Jornada espiritual
por Francisco RussoPublicado pelo autor William P. Young em 2007, o livro A Cabana rapidamente se tornou um best-seller - já são ao menos 18 milhões de exemplares vendidos, até a conclusão deste texto. Não é difícil entender o porquê: sua história edificante e serena, apoiada em preceitos religiosos, serve como auto-ajuda em momentos de expiação, de dor e de culpa. Diante de tais características, e tamanho sucesso, chega a ser surpreendente que sua versão cinematográfica tenha levado uma década para enfim acontecer, até mesmo pela simplicidade de sua história e dos recursos necessários para que seja apresentada. Foi apenas com o recente boom de filmes cristãos em Hollywood, dos quais os expoentes maiores são os terríveis Deus Não Está Morto e O Céu é de Verdade, que a adaptação enfim foi autorizada.
Antes de qualquer análise, é importante apontar o público-alvo de A Cabana: pessoas dispostas a louvar. Dentro deste universo, é bem provável que ele seja recebido com entusiasmo. Afinal de contas, trata-se de um filme que prega a fé cristã como algo necessário para a vida, com metáforas didaticamente apresentadas e buscando uma paz de espírito através da redenção. Entretanto, o objetivo aqui não é analisá-lo como peça publicitária religiosa, mas como cinema. E, neste aspecto, o filme possui alguns problemas consideráveis.
O principal deles tem a ver com o ritmo da narrativa. Com 2h13 de duração, A Cabana em vários momentos assume um tom contemplativo de forma a construir em torno do personagem principal o conforto emocional tão procurado. Por mais que visualmente seja agradável, pelo uso de cores suaves e uma fotografia paisagística, há momentos em que a história empaca de forma impiedosa, provocando um certo cansaço. Além disto, as metáforas apresentam um nítido desnível na narrativa, variando entre o didatismo extremo - trecho estrelado por Alice Braga - e o simbolismo exagerado, beirando a superficialidade - caso da joaninha.
Outro claro problema do filme é Sam Worthington, ou melhor, a inexpressividade de Sam Worthington. O protagonista de Avatar aqui dá vida a um personagem que passa por uma intensa jornada espiritual, buscando compreender a dor que sente pela morte de sua filha caçula, mas jamais convence tanto nos momentos de sofrimento quanto no de compreensão. Mas, neste caso, o problema está mesmo na escalação do ator, já que sua limitação é conhecida de outros papéis.

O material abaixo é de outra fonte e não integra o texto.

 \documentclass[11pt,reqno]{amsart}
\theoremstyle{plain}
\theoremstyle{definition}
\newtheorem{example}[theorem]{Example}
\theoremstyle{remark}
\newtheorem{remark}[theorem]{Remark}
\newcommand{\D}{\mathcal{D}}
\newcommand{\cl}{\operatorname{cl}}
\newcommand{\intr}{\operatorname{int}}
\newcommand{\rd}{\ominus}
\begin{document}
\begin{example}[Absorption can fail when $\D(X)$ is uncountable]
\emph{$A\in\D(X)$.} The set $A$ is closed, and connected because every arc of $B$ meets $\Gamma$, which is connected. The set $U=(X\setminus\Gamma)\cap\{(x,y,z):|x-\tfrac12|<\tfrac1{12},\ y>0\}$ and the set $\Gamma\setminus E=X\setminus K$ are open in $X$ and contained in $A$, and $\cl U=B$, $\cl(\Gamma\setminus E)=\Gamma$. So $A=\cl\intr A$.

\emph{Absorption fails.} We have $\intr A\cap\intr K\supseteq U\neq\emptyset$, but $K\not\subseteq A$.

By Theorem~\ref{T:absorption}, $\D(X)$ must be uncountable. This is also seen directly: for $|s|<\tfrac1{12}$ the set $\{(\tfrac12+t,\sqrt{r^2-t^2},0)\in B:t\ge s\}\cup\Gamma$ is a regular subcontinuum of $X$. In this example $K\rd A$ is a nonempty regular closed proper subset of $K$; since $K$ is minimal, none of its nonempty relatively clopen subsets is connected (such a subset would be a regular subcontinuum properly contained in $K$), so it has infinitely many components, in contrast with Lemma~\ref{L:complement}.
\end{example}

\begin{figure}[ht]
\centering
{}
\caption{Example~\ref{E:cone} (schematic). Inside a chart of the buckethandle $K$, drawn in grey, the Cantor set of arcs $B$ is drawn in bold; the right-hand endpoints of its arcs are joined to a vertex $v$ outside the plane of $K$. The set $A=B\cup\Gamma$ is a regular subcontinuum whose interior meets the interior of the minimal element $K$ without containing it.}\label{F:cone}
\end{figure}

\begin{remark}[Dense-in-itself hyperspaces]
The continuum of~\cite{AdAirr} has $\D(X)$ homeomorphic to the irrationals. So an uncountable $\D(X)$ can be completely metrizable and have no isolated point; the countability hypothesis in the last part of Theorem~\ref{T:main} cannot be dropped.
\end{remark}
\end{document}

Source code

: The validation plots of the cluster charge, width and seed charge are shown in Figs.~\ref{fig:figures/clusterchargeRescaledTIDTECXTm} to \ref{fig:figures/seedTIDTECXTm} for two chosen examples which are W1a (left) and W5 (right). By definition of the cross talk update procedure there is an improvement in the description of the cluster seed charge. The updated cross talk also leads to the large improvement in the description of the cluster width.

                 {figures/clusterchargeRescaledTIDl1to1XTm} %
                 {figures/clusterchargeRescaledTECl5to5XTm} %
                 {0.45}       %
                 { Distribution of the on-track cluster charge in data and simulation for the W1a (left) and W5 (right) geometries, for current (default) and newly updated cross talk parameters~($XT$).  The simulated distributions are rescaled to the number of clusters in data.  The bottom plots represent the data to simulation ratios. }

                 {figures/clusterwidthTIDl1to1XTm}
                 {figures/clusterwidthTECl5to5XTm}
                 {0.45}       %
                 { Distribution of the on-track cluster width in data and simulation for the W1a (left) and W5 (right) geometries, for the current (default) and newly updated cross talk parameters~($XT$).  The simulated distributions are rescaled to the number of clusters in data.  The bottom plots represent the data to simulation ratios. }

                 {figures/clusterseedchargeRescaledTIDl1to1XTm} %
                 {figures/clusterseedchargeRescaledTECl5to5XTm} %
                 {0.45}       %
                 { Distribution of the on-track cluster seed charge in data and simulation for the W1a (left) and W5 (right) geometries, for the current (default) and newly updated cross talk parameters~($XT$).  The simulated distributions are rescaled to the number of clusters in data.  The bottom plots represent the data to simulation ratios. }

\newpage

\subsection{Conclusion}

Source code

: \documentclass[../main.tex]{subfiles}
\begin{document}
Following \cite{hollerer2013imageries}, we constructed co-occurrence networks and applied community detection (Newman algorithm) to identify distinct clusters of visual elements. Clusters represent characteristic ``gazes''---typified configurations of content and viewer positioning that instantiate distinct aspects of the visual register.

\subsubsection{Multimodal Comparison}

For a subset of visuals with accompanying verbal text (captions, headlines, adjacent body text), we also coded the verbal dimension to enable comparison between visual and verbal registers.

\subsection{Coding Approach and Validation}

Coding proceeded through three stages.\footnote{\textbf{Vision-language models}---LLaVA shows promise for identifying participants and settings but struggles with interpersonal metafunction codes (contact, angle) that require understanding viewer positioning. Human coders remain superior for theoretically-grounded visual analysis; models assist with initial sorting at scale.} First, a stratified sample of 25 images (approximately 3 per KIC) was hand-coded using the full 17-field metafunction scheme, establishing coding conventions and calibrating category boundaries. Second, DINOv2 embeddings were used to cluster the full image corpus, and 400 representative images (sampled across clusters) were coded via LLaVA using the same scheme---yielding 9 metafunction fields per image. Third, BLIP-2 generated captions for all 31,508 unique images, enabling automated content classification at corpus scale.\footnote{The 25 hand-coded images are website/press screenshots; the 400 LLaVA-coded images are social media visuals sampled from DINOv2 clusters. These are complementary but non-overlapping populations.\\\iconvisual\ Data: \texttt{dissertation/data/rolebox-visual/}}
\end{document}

Por outro lado, quem consegue um certo destaque é Octavia Spencer. Por mais que a ganhadora do Oscar por Histórias Cruzadas não destoe de seus maneirismos típicos de atuação, estes se encaixam bem com a proposta de sua personagem - trata-se justamente do caso oposto, de uma seleção precisa. Além disto, a escolha de uma mulher negra para interpretar Deus é uma ousadia bem-vinda - feita pelo livro e seguida pelo filme, é bom ressaltar -, não apenas pela defesa da diversidade mas também contra a imagem estereotipada pregada ao longo dos séculos.
A Cabana também ganha pontos consideráveis na comparação com outros filmes também feitos para louvar, no sentido de não ser ofensivo e maniqueísta perante o espectador. Se é nítido o objetivo de apresentar preceitos religiosos, estes são inseridos na narrativa de forma orgânica e sem a obrigação prévia de aceitá-los. Acima de tudo, trata-se de um filme sobre a fé, sem julgar descrentes nem manipular informações de forma a conquistar adeptos. Ou seja, trata-se de um filme honesto, dentro do que se propõe a ser.
Tendo como lema central "abrace a religião que tudo vai ficar bem", A Cabana cumpre seu objetivo através de métaforas apresentadas com paciência e serenidade, buscando a paz interior através da espiritualidade. Se por um lado soa ingênuo cinematograficamente e até mesmo tendencioso, sem se aprofundar em questões envolvendo a religiosidade e a necessidade de ter uma crença, por outro mantém sempre um tom respeitoso que é raro em produções do gênero.